A statistical technique — Iterative Proportional Fitting (IPF) — that adjusts the weight assigned to each record in a sample so that the aggregate distribution across multiple demographic dimensions matches known population totals. Used in synthetic persona analysis to ensure the persona set reflects actual US population distributions rather than any bias introduced by the generation process.
A persona-based product validation analysis is only as good as the demographic representativeness of its personas. If your 250 personas skew toward college-educated urban professionals in their 20s and 30s, every segment score will reflect that cohort's experience of the problem — not the experience of the population at large.

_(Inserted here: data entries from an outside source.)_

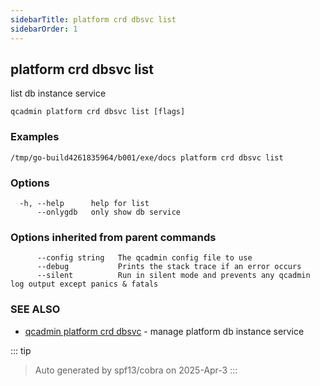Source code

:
 ```yaml
---
sidebarTitle: platform crd dbsvc list
sidebarOrder: 1
---
```


## platform crd dbsvc list

list db instance service

```
qcadmin platform crd dbsvc list [flags]
```

### Examples

```
/tmp/go-build4261835964/b001/exe/docs platform crd dbsvc list
```

### Options

```
  -h, --help      help for list
      --onlygdb   only show db service
```

### Options inherited from parent commands

```
      --config string   The qcadmin config file to use
      --debug           Prints the stack trace if an error occurs
      --silent          Run in silent mode and prevents any qcadmin log output except panics & fatals
```

### SEE ALSO

* [qcadmin platform crd dbsvc](platform_crd_dbsvc.md)	 - manage platform db instance service

::: tip
>Auto generated by spf13/cobra on 2025-Apr-3
:::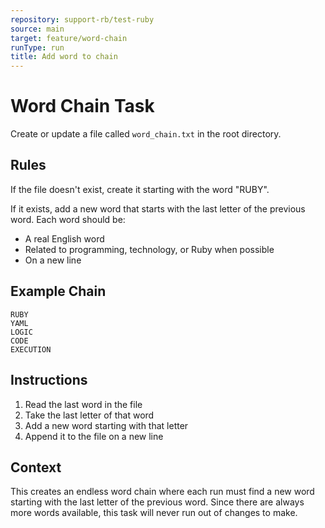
 ```yaml
---
repository: support-rb/test-ruby
source: main
target: feature/word-chain
runType: run
title: Add word to chain
---
```


# Word Chain Task

Create or update a file called `word_chain.txt` in the root directory.

## Rules

If the file doesn't exist, create it starting with the word "RUBY".

If it exists, add a new word that starts with the last letter of the previous word. Each word should be:
- A real English word
- Related to programming, technology, or Ruby when possible
- On a new line

## Example Chain
```
RUBY
YAML
LOGIC
CODE
EXECUTION
```

## Instructions

1. Read the last word in the file
2. Take the last letter of that word
3. Add a new word starting with that letter
4. Append it to the file on a new line

## Context

This creates an endless word chain where each run must find a new word starting with the last letter of the previous word. Since there are always more words available, this task will never run out of changes to make.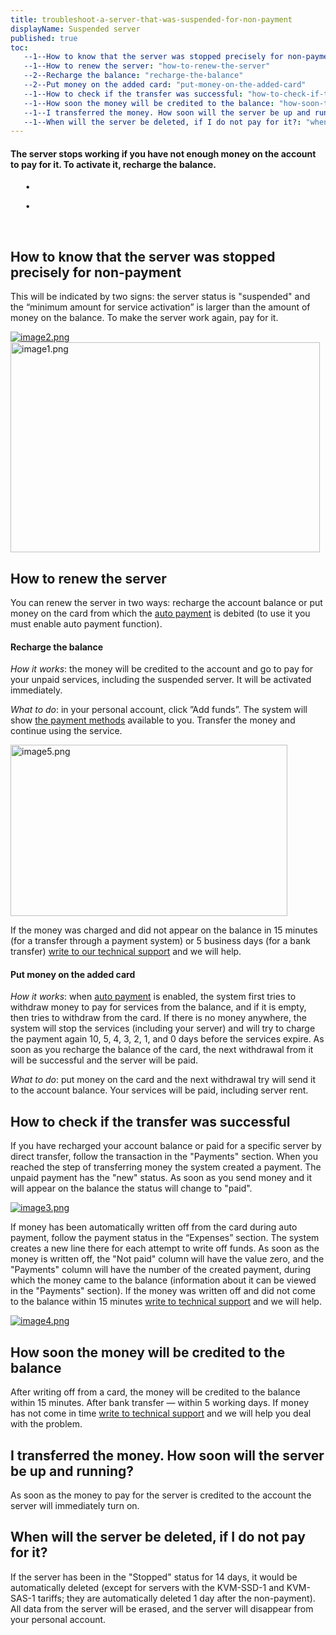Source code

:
 ```yaml
---
title: troubleshoot-a-server-that-was-suspended-for-non-payment
displayName: Suspended server
published: true
toc:
   --1--How to know that the server was stopped precisely for non-payment: "how-to-know-that-the-server-was-stopped-precisely-for-non-payment"
   --1--How to renew the server: "how-to-renew-the-server"
   --2--Recharge the balance: "recharge-the-balance"
   --2--Put money on the added card: "put-money-on-the-added-card"
   --1--How to check if the transfer was successful: "how-to-check-if-the-transfer-was-successful"
   --1--How soon the money will be credited to the balance: "how-soon-the-money-will-be-credited-to-the-balance"
   --1--I transferred the money. How soon will the server be up and running?: "i-transferred-the-money-how-soon-will-the-server-be-up-and-running"
   --1--When will the server be deleted, if I do not pay for it?: "when-will-the-server-be-deleted-if-i-do-not-pay-for-it"
---
```

#### The server stops working if you have not enough money on the account to pay for it. To activate it, recharge the balance.

      •

      •

 

How to know that the server was stopped precisely for non-payment
-----------------------------------------------------------------

This will be indicated by two signs: the server status is "suspended" and the “minimum amount for service activation” is larger than the amount of money on the balance. To make the server work again, pay for it.

[<img src="https://support.gcore.com/hc/article_attachments/4402283483281/image2.png" alt="image2.png">](https://support.gcorelabs.com/hc/article_attachments/4402283483281/image2.png)[<img src="https://support.gcore.com/hc/article_attachments/4402283483537/image1.png" alt="image1.png" width="495" height="336">](https://support.gcorelabs.com/hc/article_attachments/4402283483537/image1.png)

How to renew the server
-----------------------

You can renew the server in two ways: recharge the account balance or put money on the card from which the [auto payment](https://support.gcorelabs.com/hc/en-us/articles/360006694517) is debited (to use it you must enable auto payment function).

#### **Recharge the balance**

_How it works_: the money will be credited to the account and go to pay for your unpaid services, including the suspended server. It will be activated immediately. 

_What to do_: in your personal account, click ”Add funds”. The system will show [the payment methods](https://support.gcorelabs.com/hc/en-us/articles/115003758909) available to you. Transfer the money and continue using the service.

[<img src="https://support.gcore.com/hc/article_attachments/4402278849681/image5.png" alt="image5.png" width="443" height="274">](https://support.gcorelabs.com/hc/article_attachments/4402278849681/image5.png)

If the money was charged and did not appear on the balance in 15 minutes (for a transfer through a payment system) or 5 business days (for a bank transfer) [write to our technical support](https://support.gcorelabs.com/hc/en-us/articles/115003753885) and we will help.

#### **Put money on the added card**

_How it works_: when [auto payment](https://support.gcorelabs.com/hc/en-us/articles/360006694517) is enabled, the system first tries to withdraw money to pay for services from the balance, and if it is empty, then tries to withdraw from the card. If there is no money anywhere, the system will stop the services (including your server) and will try to charge the payment again 10, 5, 4, 3, 2, 1, and 0 days before the services expire. As soon as you recharge the balance of the card, the next withdrawal from it will be successful and the server will be paid.

_What to do_: put money on the card and the next withdrawal try will send it to the account balance. Your services will be paid, including server rent.

How to check if the transfer was successful
-------------------------------------------

If you have recharged your account balance or paid for a specific server by direct transfer, follow the transaction in the "Payments" section. When you reached the step of transferring money the system created a payment. The unpaid payment has the "new" status. As soon as you send money and it will appear on the balance the status will change to "paid".

[<img src="https://support.gcore.com/hc/article_attachments/4402278847889/image3.png" alt="image3.png">](https://support.gcorelabs.com/hc/article_attachments/4402278847889/image3.png)

If money has been automatically written off from the card during auto payment, follow the payment status in the “Expenses” section. The system creates a new line there for each attempt to write off funds. As soon as the money is written off, the "Not paid" column will have the value zero, and the "Payments" column will have the number of the created payment, during which the money came to the balance (information about it can be viewed in the "Payments" section). If the money was written off and did not come to the balance within 15 minutes [write to technical support](https://support.gcorelabs.com/hc/en-us/articles/115003753885) and we will help.

[<img src="https://support.gcore.com/hc/article_attachments/4402283483921/image4.png" alt="image4.png">](https://support.gcorelabs.com/hc/article_attachments/4402283483921/image4.png)

How soon the money will be credited to the balance
--------------------------------------------------

After writing off from a card, the money will be credited to the balance within 15 minutes. After bank transfer — within 5 working days. If money has not come in time [write to technical support](https://support.gcorelabs.com/hc/en-us/articles/115003753885) and we will help you deal with the problem.

I transferred the money. How soon will the server be up and running?
--------------------------------------------------------------------

As soon as the money to pay for the server is credited to the account the server will immediately turn on.

When will the server be deleted, if I do not pay for it?
--------------------------------------------------------

If the server has been in the "Stopped" status for 14 days, it would be automatically deleted (except for servers with the KVM-SSD-1 and KVM-SAS-1 tariffs; they are automatically deleted 1 day after the non-payment). All data from the server will be erased, and the server will disappear from your personal account.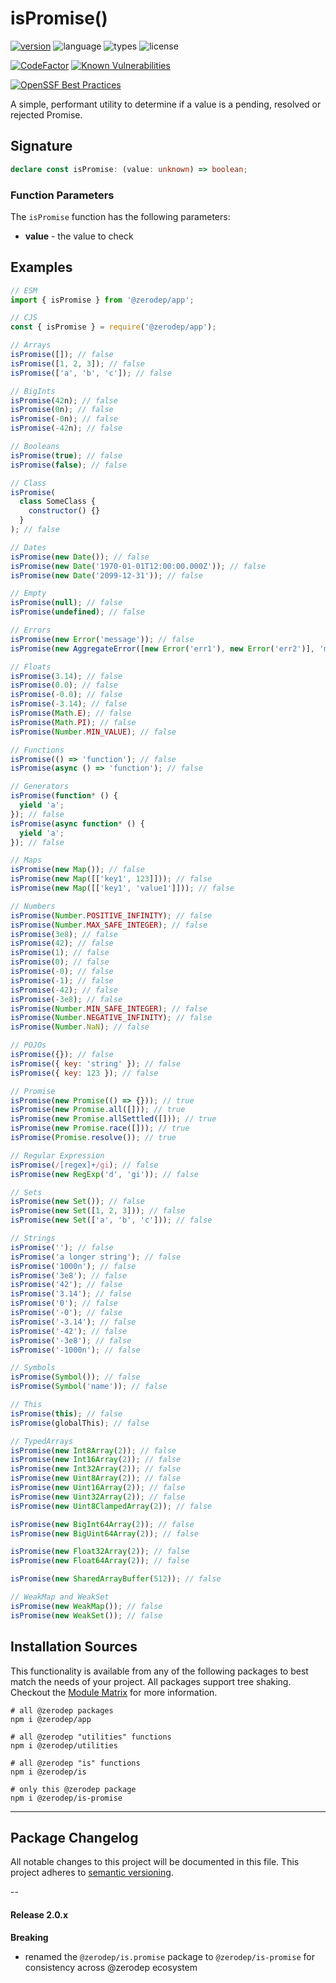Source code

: # isPromise()

[![version](https://img.shields.io/npm/v/@zerodep/is-promise?style=flat-square&color=blue)](https://www.npmjs.com/package/@zerodep/is-promise)
![language](https://img.shields.io/badge/typescript-100%25-blue?style=flat-square)
![types](https://img.shields.io/badge/types-included-blue?style=flat-square)
![license](https://img.shields.io/github/license/cdepage/zerodep?color=blue&style=flat-square)

[![CodeFactor](https://www.codefactor.io/repository/github/cdepage/zerodep/badge)](https://www.codefactor.io/repository/github/cdepage/zerodep)
[![Known Vulnerabilities](https://snyk.io/test/github/cdepage/zerodep/badge.svg)](https://snyk.io/test/github/cdepage/zerodep)

[![OpenSSF Best Practices](https://www.bestpractices.dev/projects/9225/badge)](https://www.bestpractices.dev/projects/9225)

A simple, performant utility to determine if a value is a pending, resolved or rejected Promise.

## Signature

```typescript
declare const isPromise: (value: unknown) => boolean;
```

### Function Parameters

The `isPromise` function has the following parameters:

- **value** - the value to check

## Examples

```javascript
// ESM
import { isPromise } from '@zerodep/app';

// CJS
const { isPromise } = require('@zerodep/app');
```

```javascript
// Arrays
isPromise([]); // false
isPromise([1, 2, 3]); // false
isPromise(['a', 'b', 'c']); // false

// BigInts
isPromise(42n); // false
isPromise(0n); // false
isPromise(-0n); // false
isPromise(-42n); // false

// Booleans
isPromise(true); // false
isPromise(false); // false

// Class
isPromise(
  class SomeClass {
    constructor() {}
  }
); // false

// Dates
isPromise(new Date()); // false
isPromise(new Date('1970-01-01T12:00:00.000Z')); // false
isPromise(new Date('2099-12-31')); // false

// Empty
isPromise(null); // false
isPromise(undefined); // false

// Errors
isPromise(new Error('message')); // false
isPromise(new AggregateError([new Error('err1'), new Error('err2')], 'message')); // false

// Floats
isPromise(3.14); // false
isPromise(0.0); // false
isPromise(-0.0); // false
isPromise(-3.14); // false
isPromise(Math.E); // false
isPromise(Math.PI); // false
isPromise(Number.MIN_VALUE); // false

// Functions
isPromise(() => 'function'); // false
isPromise(async () => 'function'); // false

// Generators
isPromise(function* () {
  yield 'a';
}); // false
isPromise(async function* () {
  yield 'a';
}); // false

// Maps
isPromise(new Map()); // false
isPromise(new Map([['key1', 123]])); // false
isPromise(new Map([['key1', 'value1']])); // false

// Numbers
isPromise(Number.POSITIVE_INFINITY); // false
isPromise(Number.MAX_SAFE_INTEGER); // false
isPromise(3e8); // false
isPromise(42); // false
isPromise(1); // false
isPromise(0); // false
isPromise(-0); // false
isPromise(-1); // false
isPromise(-42); // false
isPromise(-3e8); // false
isPromise(Number.MIN_SAFE_INTEGER); // false
isPromise(Number.NEGATIVE_INFINITY); // false
isPromise(Number.NaN); // false

// POJOs
isPromise({}); // false
isPromise({ key: 'string' }); // false
isPromise({ key: 123 }); // false

// Promise
isPromise(new Promise(() => {})); // true
isPromise(new Promise.all([])); // true
isPromise(new Promise.allSettled([])); // true
isPromise(new Promise.race([])); // true
isPromise(Promise.resolve()); // true

// Regular Expression
isPromise(/[regex]+/gi); // false
isPromise(new RegExp('d', 'gi')); // false

// Sets
isPromise(new Set()); // false
isPromise(new Set([1, 2, 3])); // false
isPromise(new Set(['a', 'b', 'c'])); // false

// Strings
isPromise(''); // false
isPromise('a longer string'); // false
isPromise('1000n'); // false
isPromise('3e8'); // false
isPromise('42'); // false
isPromise('3.14'); // false
isPromise('0'); // false
isPromise('-0'); // false
isPromise('-3.14'); // false
isPromise('-42'); // false
isPromise('-3e8'); // false
isPromise('-1000n'); // false

// Symbols
isPromise(Symbol()); // false
isPromise(Symbol('name')); // false

// This
isPromise(this); // false
isPromise(globalThis); // false

// TypedArrays
isPromise(new Int8Array(2)); // false
isPromise(new Int16Array(2)); // false
isPromise(new Int32Array(2)); // false
isPromise(new Uint8Array(2)); // false
isPromise(new Uint16Array(2)); // false
isPromise(new Uint32Array(2)); // false
isPromise(new Uint8ClampedArray(2)); // false

isPromise(new BigInt64Array(2)); // false
isPromise(new BigUint64Array(2)); // false

isPromise(new Float32Array(2)); // false
isPromise(new Float64Array(2)); // false

isPromise(new SharedArrayBuffer(512)); // false

// WeakMap and WeakSet
isPromise(new WeakMap()); // false
isPromise(new WeakSet()); // false
```

## Installation Sources

This functionality is available from any of the following packages to best match the needs of your project. All packages support tree shaking. Checkout the [Module Matrix](/) for more information.

```shell
# all @zerodep packages
npm i @zerodep/app

# all @zerodep "utilities" functions
npm i @zerodep/utilities

# all @zerodep "is" functions
npm i @zerodep/is

# only this @zerodep package
npm i @zerodep/is-promise
```

---

## Package Changelog

All notable changes to this project will be documented in this file. This project adheres to [semantic versioning](https://semver.org/spec/v2.0.0.html).

--

#### Release 2.0.x

**Breaking**

- renamed the `@zerodep/is.promise` package to `@zerodep/is-promise` for consistency across @zerodep ecosystem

IPF weighting fixes this without requiring you to regenerate the sample. Instead of discarding personas that don't match target proportions, IPF assigns each persona a weight that makes the weighted aggregate match known Census marginals across multiple dimensions simultaneously: age, income, education, occupational category, family structure, geographic region.
The result: when you calculate the average PSF score for a segment, you're calculating it over a sample that, in aggregate, looks like the US population. High-income personas in that segment don't dominate the average just because the generation process produced more of them. Each persona's contribution is scaled by how representative that type of person is in the real population.
This matters most for counterintuitive findings. The segments that score highest on PSF are often not the obvious tech-adjacent demographics — they're nurses on rotating shifts, freelancers with irregular income, single parents managing part-time schedules. Without demographic representativeness, these groups get diluted by over-represented demographics who experience the problem less acutely.
IPF is an iterative algorithm. It starts with initial weights (often all equal to 1.0) and proceeds through a series of calibration steps:
The algorithm typically converges in 10–50 iterations for 5–8 calibration dimensions. The final weights are fractional — each persona might have a weight of 0.73 or 1.42 — and are applied when computing segment-level aggregate statistics.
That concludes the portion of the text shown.